ABOUT THIS TASK: Reproduce exactly, from the data that follows, the line with "- A2251: 不限，但是电费要自己充", the line with "- A16541: 目前没有感受到被限", and every line that lies between them.

(DATA TO USE)

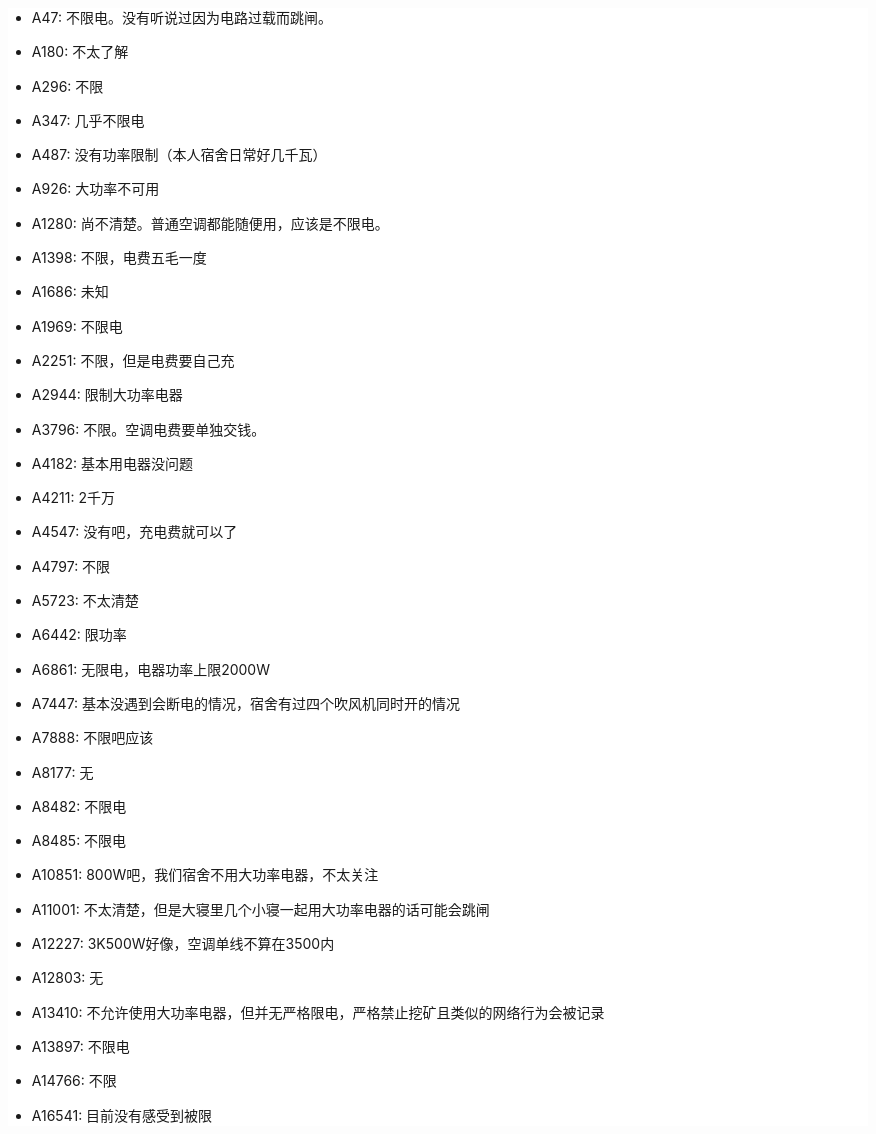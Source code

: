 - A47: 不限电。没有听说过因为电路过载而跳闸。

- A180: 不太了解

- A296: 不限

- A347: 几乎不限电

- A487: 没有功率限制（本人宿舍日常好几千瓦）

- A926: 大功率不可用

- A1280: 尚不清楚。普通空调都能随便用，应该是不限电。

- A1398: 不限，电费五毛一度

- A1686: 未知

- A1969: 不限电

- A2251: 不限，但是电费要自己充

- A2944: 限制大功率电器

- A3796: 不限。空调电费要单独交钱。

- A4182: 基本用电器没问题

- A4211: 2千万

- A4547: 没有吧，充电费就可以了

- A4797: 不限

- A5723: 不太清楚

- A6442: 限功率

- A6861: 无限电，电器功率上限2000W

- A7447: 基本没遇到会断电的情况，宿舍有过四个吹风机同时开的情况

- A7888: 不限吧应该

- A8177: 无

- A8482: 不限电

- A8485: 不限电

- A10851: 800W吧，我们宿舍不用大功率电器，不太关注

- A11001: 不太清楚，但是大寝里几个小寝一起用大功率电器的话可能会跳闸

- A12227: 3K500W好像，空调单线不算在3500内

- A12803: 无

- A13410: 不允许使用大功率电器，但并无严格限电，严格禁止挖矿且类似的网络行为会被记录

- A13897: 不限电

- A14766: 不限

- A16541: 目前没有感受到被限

(End DATA TO USE)
(DATA TO USE)

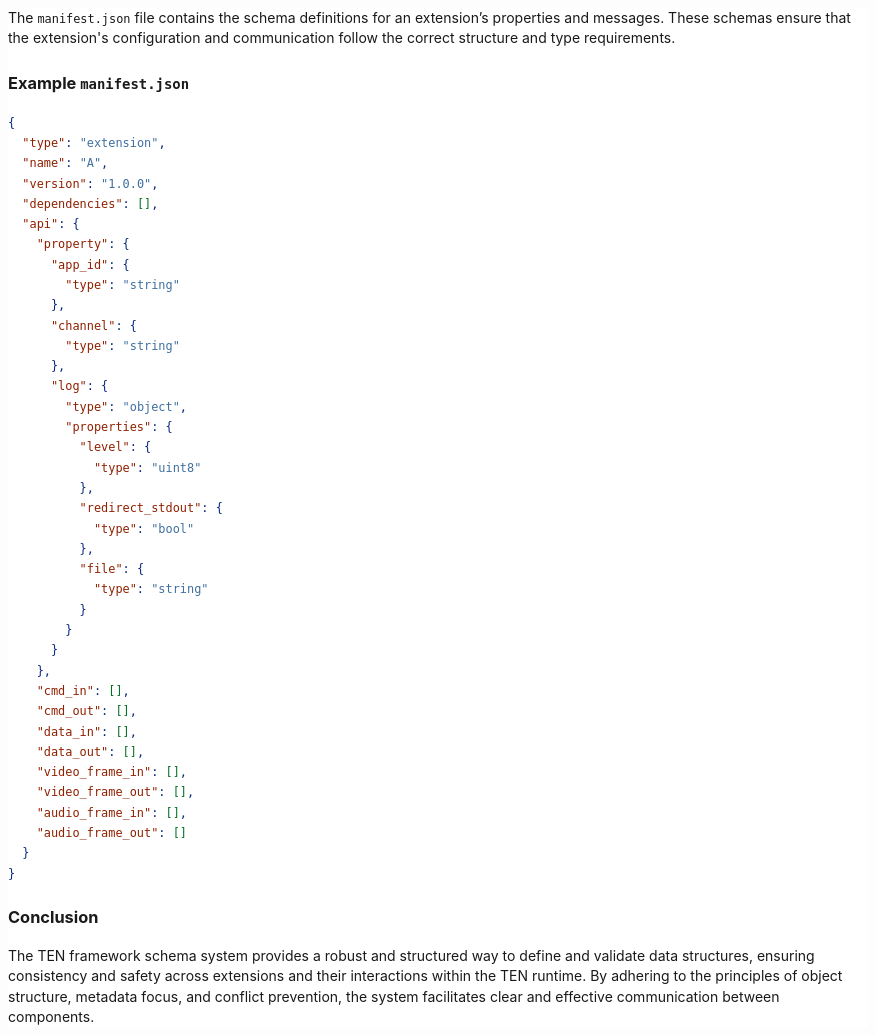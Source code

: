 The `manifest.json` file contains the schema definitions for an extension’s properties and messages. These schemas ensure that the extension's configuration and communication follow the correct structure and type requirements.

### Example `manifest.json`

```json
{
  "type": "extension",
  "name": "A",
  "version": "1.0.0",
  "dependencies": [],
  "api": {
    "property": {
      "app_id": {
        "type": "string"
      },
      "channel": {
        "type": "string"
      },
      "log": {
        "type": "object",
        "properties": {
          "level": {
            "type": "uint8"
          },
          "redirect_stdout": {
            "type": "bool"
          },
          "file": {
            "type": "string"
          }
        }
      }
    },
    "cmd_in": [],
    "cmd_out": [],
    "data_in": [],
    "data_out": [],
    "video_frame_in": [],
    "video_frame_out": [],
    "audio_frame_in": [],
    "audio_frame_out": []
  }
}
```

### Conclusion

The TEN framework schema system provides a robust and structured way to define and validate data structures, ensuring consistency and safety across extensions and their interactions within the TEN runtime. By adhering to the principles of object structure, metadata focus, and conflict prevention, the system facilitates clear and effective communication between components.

(End DATA TO USE)

RESPONSE BELOW:
- A2251: 不限，但是电费要自己充

- A2944: 限制大功率电器

- A3796: 不限。空调电费要单独交钱。

- A4182: 基本用电器没问题

- A4211: 2千万

- A4547: 没有吧，充电费就可以了

- A4797: 不限

- A5723: 不太清楚

- A6442: 限功率

- A6861: 无限电，电器功率上限2000W

- A7447: 基本没遇到会断电的情况，宿舍有过四个吹风机同时开的情况

- A7888: 不限吧应该

- A8177: 无

- A8482: 不限电

- A8485: 不限电

- A10851: 800W吧，我们宿舍不用大功率电器，不太关注

- A11001: 不太清楚，但是大寝里几个小寝一起用大功率电器的话可能会跳闸

- A12227: 3K500W好像，空调单线不算在3500内

- A12803: 无

- A13410: 不允许使用大功率电器，但并无严格限电，严格禁止挖矿且类似的网络行为会被记录

- A13897: 不限电

- A14766: 不限

- A16541: 目前没有感受到被限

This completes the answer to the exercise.